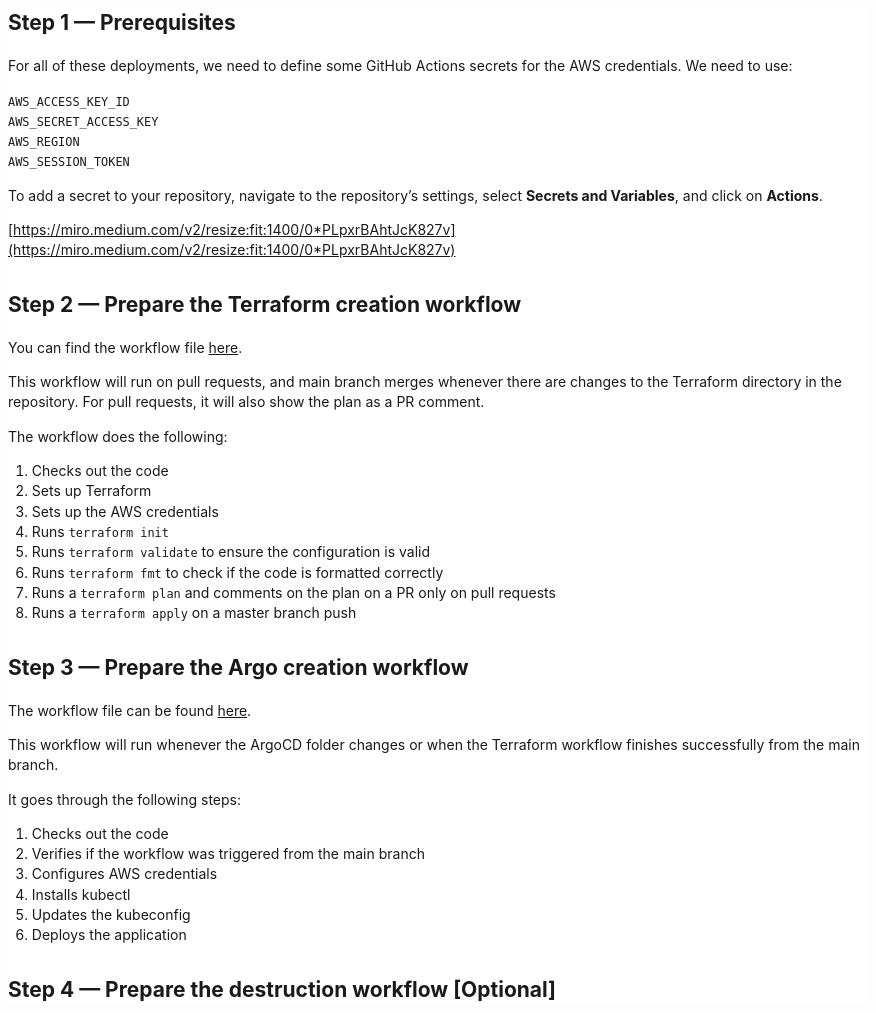 ## **Step 1 — Prerequisites**

For all of these deployments, we need to define some GitHub Actions secrets for the AWS credentials. We need to use:

```
AWS_ACCESS_KEY_ID
AWS_SECRET_ACCESS_KEY
AWS_REGION
AWS_SESSION_TOKEN
```

To add a secret to your repository, navigate to the repository’s settings, select **Secrets and Variables**, and click on **Actions**.

[https://miro.medium.com/v2/resize:fit:1400/0*PLpxrBAhtJcK827v](https://miro.medium.com/v2/resize:fit:1400/0*PLpxrBAhtJcK827v)

## **Step 2 — Prepare the Terraform creation workflow**

You can find the workflow file [here](https://github.com/saturnhead/eks-argo-terraform/blob/main/.github/workflows/terraform_deployment.yaml).

This workflow will run on pull requests, and main branch merges whenever there are changes to the Terraform directory in the repository. For pull requests, it will also show the plan as a PR comment.

The workflow does the following:

1. Checks out the code
2. Sets up Terraform
3. Sets up the AWS credentials
4. Runs `terraform init`
5. Runs `terraform validate` to ensure the configuration is valid
6. Runs `terraform fmt` to check if the code is formatted correctly
7. Runs a `terraform plan` and comments on the plan on a PR only on pull requests
8. Runs a `terraform apply` on a master branch push

## **Step 3 — Prepare the Argo creation workflow**

The workflow file can be found [here](https://github.com/saturnhead/eks-argo-terraform/blob/main/.github/workflows/argo.yaml).

This workflow will run whenever the ArgoCD folder changes or when the Terraform workflow finishes successfully from the main branch.

It goes through the following steps:

1. Checks out the code
2. Verifies if the workflow was triggered from the main branch
3. Configures AWS credentials
4. Installs kubectl
5. Updates the kubeconfig
6. Deploys the application

## **Step 4 — Prepare the destruction workflow [Optional]**
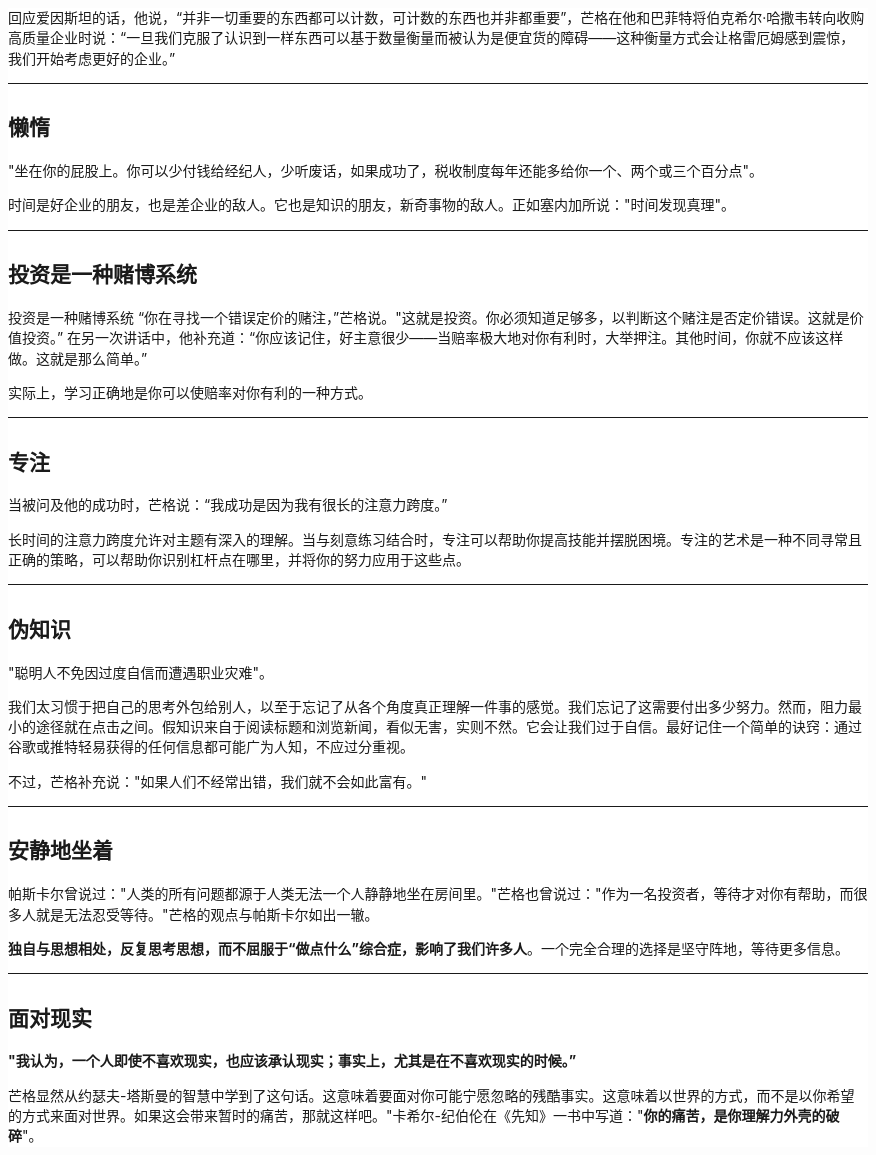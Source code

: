 回应爱因斯坦的话，他说，“并非一切重要的东西都可以计数，可计数的东西也并非都重要”，芒格在他和巴菲特将伯克希尔·哈撒韦转向收购高质量企业时说：“一旦我们克服了认识到一样东西可以基于数量衡量而被认为是便宜货的障碍——这种衡量方式会让格雷厄姆感到震惊，我们开始考虑更好的企业。”

***

## 懒惰

"坐在你的屁股上。你可以少付钱给经纪人，少听废话，如果成功了，税收制度每年还能多给你一个、两个或三个百分点"。

时间是好企业的朋友，也是差企业的敌人。它也是知识的朋友，新奇事物的敌人。正如塞内加所说："时间发现真理"。

***

## 投资是一种赌博系统

投资是一种赌博系统
“你在寻找一个错误定价的赌注，”芒格说。"这就是投资。你必须知道足够多，以判断这个赌注是否定价错误。这就是价值投资。” 在另一次讲话中，他补充道：“你应该记住，好主意很少——当赔率极大地对你有利时，大举押注。其他时间，你就不应该这样做。这就是那么简单。”

实际上，学习正确地是你可以使赔率对你有利的一种方式。

***

## 专注

当被问及他的成功时，芒格说：“我成功是因为我有很长的注意力跨度。”

长时间的注意力跨度允许对主题有深入的理解。当与刻意练习结合时，专注可以帮助你提高技能并摆脱困境。专注的艺术是一种不同寻常且正确的策略，可以帮助你识别杠杆点在哪里，并将你的努力应用于这些点。

***

## 伪知识

"聪明人不免因过度自信而遭遇职业灾难"。

我们太习惯于把自己的思考外包给别人，以至于忘记了从各个角度真正理解一件事的感觉。我们忘记了这需要付出多少努力。然而，阻力最小的途径就在点击之间。假知识来自于阅读标题和浏览新闻，看似无害，实则不然。它会让我们过于自信。最好记住一个简单的诀窍：通过谷歌或推特轻易获得的任何信息都可能广为人知，不应过分重视。

不过，芒格补充说："如果人们不经常出错，我们就不会如此富有。"

***

## 安静地坐着

帕斯卡尔曾说过："人类的所有问题都源于人类无法一个人静静地坐在房间里。"芒格也曾说过："作为一名投资者，等待才对你有帮助，而很多人就是无法忍受等待。"芒格的观点与帕斯卡尔如出一辙。

**独自与思想相处，反复思考思想，而不屈服于“做点什么”综合症，影响了我们许多人**。一个完全合理的选择是坚守阵地，等待更多信息。

***

## 面对现实

**"我认为，一个人即使不喜欢现实，也应该承认现实；事实上，尤其是在不喜欢现实的时候。”**

芒格显然从约瑟夫-塔斯曼的智慧中学到了这句话。这意味着要面对你可能宁愿忽略的残酷事实。这意味着以世界的方式，而不是以你希望的方式来面对世界。如果这会带来暂时的痛苦，那就这样吧。"卡希尔-纪伯伦在《先知》一书中写道："**你的痛苦，是你理解力外壳的破碎**"。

● ● ● ●

Exercise prompt: Please state how many lines in the listing contain the string "will", and give nothing besides that number.

Written answer: 2